Bu noktada Almanya ve Fransa’da düzenlenen dünyanın en önemli ve büyük gıda fuarlarına katılıyoruz. Kasım ayında Katar, Aralık ayında Abu Dabi, Mayıs veya Haziran aylarında Şanghay Fuarları var. Biz şunu bilmeliyiz. Ana üretici ülkeyiz. Türkiye’de piyasa yapılırken bizden ürün alan ülkelerin başka pazarlara kaymasını nasıl önleriz kaygısı dışında bu piyasa nasıl stabil olur? Sürdürülebilirliği nasıl sağlarız? bunu düşünmeliyiz. Zaten ana alıcılar ülkemiz fındığına yıllardır alternatif arıyorlar. Ama bizdeki kalite ve verimlilik başka ülkelerde yok. O nedenle şanslıyız.
-Ülkemizde fındık sanayicisi olmak da zor olsa gerek...
-Türkiye’de başta fındıkla ilgili stok kontrolü yok. Bir tarım ürünü olan fındıkta rekolte bir sene çok iyi bir sonraki sene çok kötü olabiliyor. Üst üste iki yıl don olsa siz fabrikada işleyecek fındığı kilosuna 100 lira da verseniz bulamazsınız. Böyle bir riskiniz var. Bir başka risk de şu. Arz güvenliği yok. Stok kontrolü olmadığı için sanayici yanı yatırım yapan firma istediğini anda fındık bulamama sorunu ile karşı karşıya. Fındık fiyatlarındaki belirsizlik de bir başka risk. Türk fındık sanayi artık şunu görmek zorundadır.

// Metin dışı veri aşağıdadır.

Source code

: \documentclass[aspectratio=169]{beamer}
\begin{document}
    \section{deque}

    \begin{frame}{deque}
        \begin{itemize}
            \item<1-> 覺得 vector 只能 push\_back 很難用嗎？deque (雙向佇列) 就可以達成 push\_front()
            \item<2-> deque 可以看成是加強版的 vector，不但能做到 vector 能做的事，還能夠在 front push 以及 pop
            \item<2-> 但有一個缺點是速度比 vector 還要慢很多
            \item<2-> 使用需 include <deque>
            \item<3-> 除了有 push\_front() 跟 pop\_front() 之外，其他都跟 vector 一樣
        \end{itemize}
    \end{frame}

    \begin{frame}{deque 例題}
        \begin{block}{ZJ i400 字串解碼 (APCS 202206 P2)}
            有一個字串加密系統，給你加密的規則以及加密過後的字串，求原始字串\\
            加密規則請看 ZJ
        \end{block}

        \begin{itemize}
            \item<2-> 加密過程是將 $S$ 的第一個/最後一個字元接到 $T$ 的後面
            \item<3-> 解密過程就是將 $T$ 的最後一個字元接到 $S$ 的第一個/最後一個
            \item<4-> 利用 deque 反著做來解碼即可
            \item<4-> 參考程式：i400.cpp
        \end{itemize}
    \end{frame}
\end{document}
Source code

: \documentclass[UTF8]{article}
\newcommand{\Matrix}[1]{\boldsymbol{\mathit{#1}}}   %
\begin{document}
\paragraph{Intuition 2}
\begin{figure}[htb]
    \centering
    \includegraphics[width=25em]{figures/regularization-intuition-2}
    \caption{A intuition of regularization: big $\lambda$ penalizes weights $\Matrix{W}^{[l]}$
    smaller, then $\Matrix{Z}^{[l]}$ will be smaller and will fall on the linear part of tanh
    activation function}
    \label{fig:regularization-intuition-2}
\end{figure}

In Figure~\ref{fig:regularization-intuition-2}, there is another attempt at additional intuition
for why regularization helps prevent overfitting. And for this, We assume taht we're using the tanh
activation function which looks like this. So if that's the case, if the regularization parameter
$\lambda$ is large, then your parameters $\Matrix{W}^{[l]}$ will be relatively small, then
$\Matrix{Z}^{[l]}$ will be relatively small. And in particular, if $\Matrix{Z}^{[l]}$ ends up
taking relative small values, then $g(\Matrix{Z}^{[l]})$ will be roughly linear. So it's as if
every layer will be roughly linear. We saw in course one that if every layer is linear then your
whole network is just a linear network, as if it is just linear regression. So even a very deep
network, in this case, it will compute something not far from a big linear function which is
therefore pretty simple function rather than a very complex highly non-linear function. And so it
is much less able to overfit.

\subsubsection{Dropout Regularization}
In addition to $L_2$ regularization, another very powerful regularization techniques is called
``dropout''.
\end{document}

Eğer tedbir alamazsak Türk fındık sanayi haksız rekabete uğradığından ülke politikalarıyla mevcut pazarlara mal satamaz duruma gelerek taşeron durumuyla karşı karşı kalacaktır. Biz hep söyledik kimseyi suçlamayalım ama en çok üreten ülke olarak üreticimizi,sanayicimizi,birliklerimizi koruyalım. Kuralları en çok üreten ülke olarak biz ortaya koymalıyız. Mutlaka fındıkta regüle görevini de gören güçlü bir Fiskobirlik olmalıdır.
-2009 yılında devlet fındık alımından vazgeçtiğinde bir açıklamanız var aklımızda kalan. Siz o zaman bu iş olmaz demiştiniz. Şimdi o noktadayız. Bu konuda şimdi neler söylersiniz?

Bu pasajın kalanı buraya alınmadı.